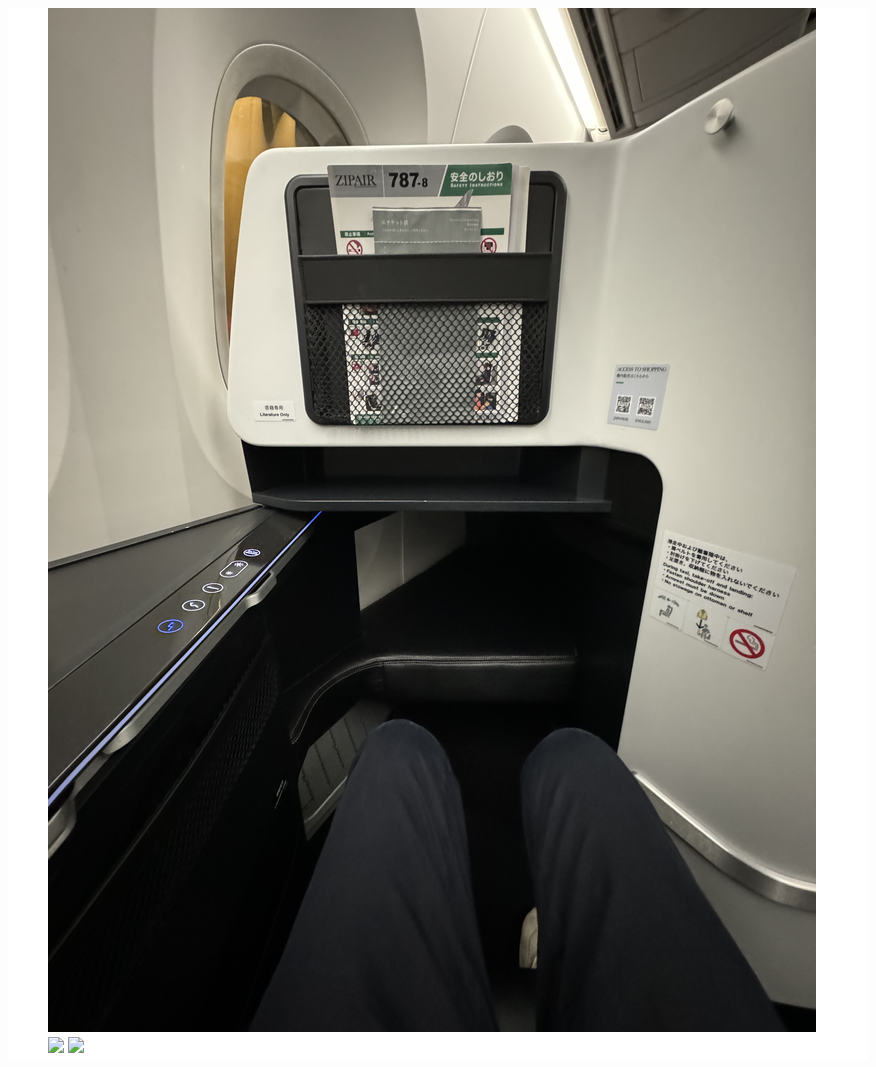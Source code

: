 <figure>
<img src="/assets/img/zipair-business-nrt-sfo/seat1.jpg" />
<img src="/assets/img/zipair-business-nrt-sfo/seat2.jpg" />
<img src="/assets/img/zipair-business-nrt-sfo/seat3.jpg" />
</figure>
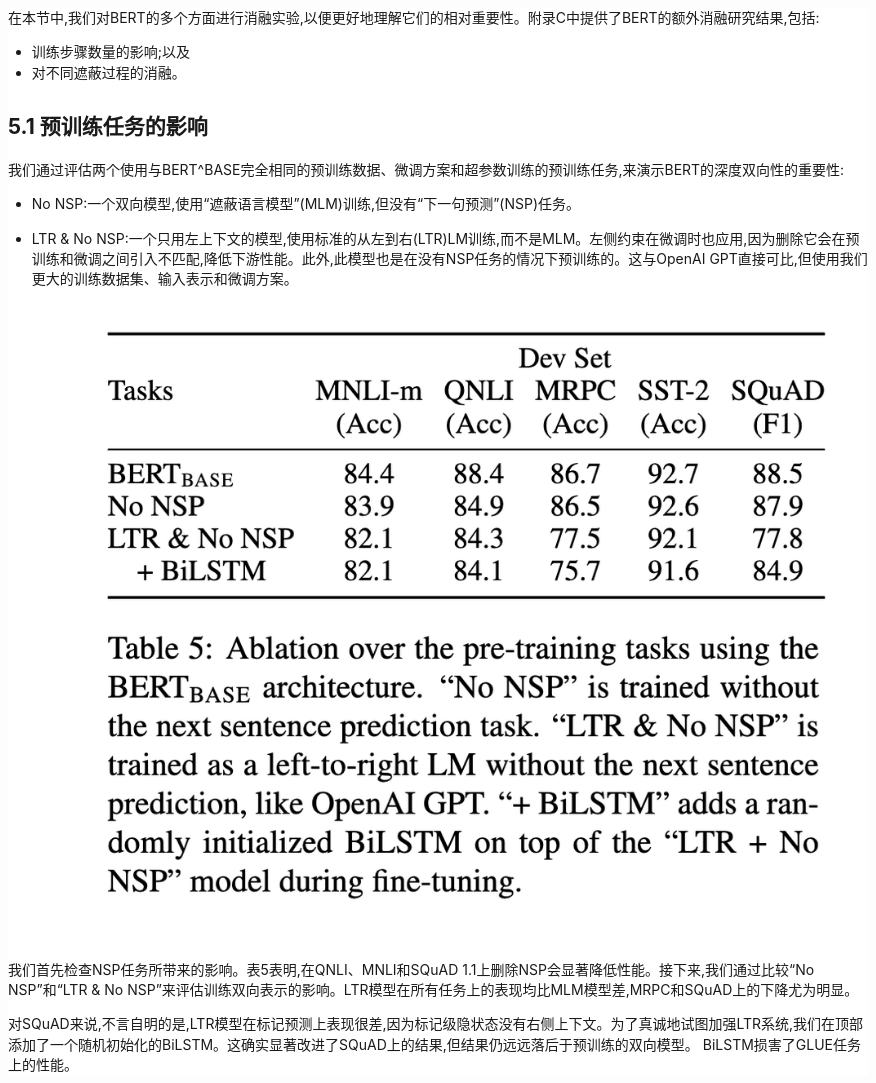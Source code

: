 在本节中,我们对BERT的多个方面进行消融实验,以便更好地理解它们的相对重要性。附录C中提供了BERT的额外消融研究结果,包括:

- 训练步骤数量的影响;以及
- 对不同遮蔽过程的消融。

## 5.1 预训练任务的影响

我们通过评估两个使用与BERT^BASE完全相同的预训练数据、微调方案和超参数训练的预训练任务,来演示BERT的深度双向性的重要性:

- No NSP:一个双向模型,使用“遮蔽语言模型”(MLM)训练,但没有“下一句预测”(NSP)任务。

- LTR & No NSP:一个只用左上下文的模型,使用标准的从左到右(LTR)LM训练,而不是MLM。左侧约束在微调时也应用,因为删除它会在预训练和微调之间引入不匹配,降低下游性能。此外,此模型也是在没有NSP任务的情况下预训练的。这与OpenAI GPT直接可比,但使用我们更大的训练数据集、输入表示和微调方案。
![](./img/bert/t5.png)

我们首先检查NSP任务所带来的影响。表5表明,在QNLI、MNLI和SQuAD 1.1上删除NSP会显著降低性能。接下来,我们通过比较“No NSP”和“LTR & No NSP”来评估训练双向表示的影响。LTR模型在所有任务上的表现均比MLM模型差,MRPC和SQuAD上的下降尤为明显。

对SQuAD来说,不言自明的是,LTR模型在标记预测上表现很差,因为标记级隐状态没有右侧上下文。为了真诚地试图加强LTR系统,我们在顶部添加了一个随机初始化的BiLSTM。这确实显著改进了SQuAD上的结果,但结果仍远远落后于预训练的双向模型。 BiLSTM损害了GLUE任务上的性能。
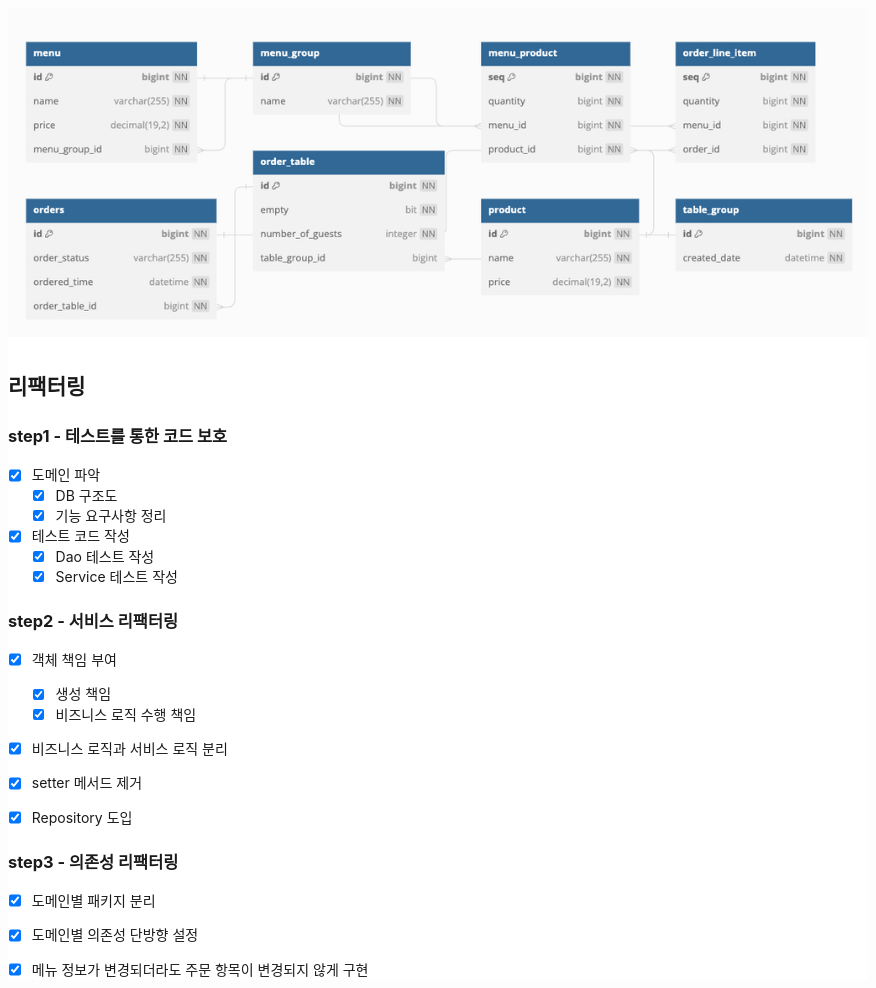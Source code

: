 ![db_diagram.png](db_diagram.png)

## 리팩터링

### step1 - 테스트를 통한 코드 보호

- [x] 도메인 파악
    - [x] DB 구조도
    - [x] 기능 요구사항 정리

- [x] 테스트 코드 작성
    - [x] Dao 테스트 작성
    - [x] Service 테스트 작성

### step2 - 서비스 리팩터링

- [x] 객체 책임 부여
    - [x] 생성 책임
    - [x] 비즈니스 로직 수행 책임

- [x] 비즈니스 로직과 서비스 로직 분리

- [x] setter 메서드 제거

- [x] Repository 도입

### step3 - 의존성 리팩터링

- [x] 도메인별 패키지 분리

- [x] 도메인별 의존성 단방향 설정

- [x] 메뉴 정보가 변경되더라도 주문 항목이 변경되지 않게 구현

━━━━━━

◆ THE TASK: Output these and nothing else: the lines from the one holding "- [x] 객체 책임 부여" through the final line of the entries above, exactly as they appear.

◆ EXERCISE ANSWER:
- [x] 객체 책임 부여
    - [x] 생성 책임
    - [x] 비즈니스 로직 수행 책임

- [x] 비즈니스 로직과 서비스 로직 분리

- [x] setter 메서드 제거

- [x] Repository 도입

### step3 - 의존성 리팩터링

- [x] 도메인별 패키지 분리

- [x] 도메인별 의존성 단방향 설정

- [x] 메뉴 정보가 변경되더라도 주문 항목이 변경되지 않게 구현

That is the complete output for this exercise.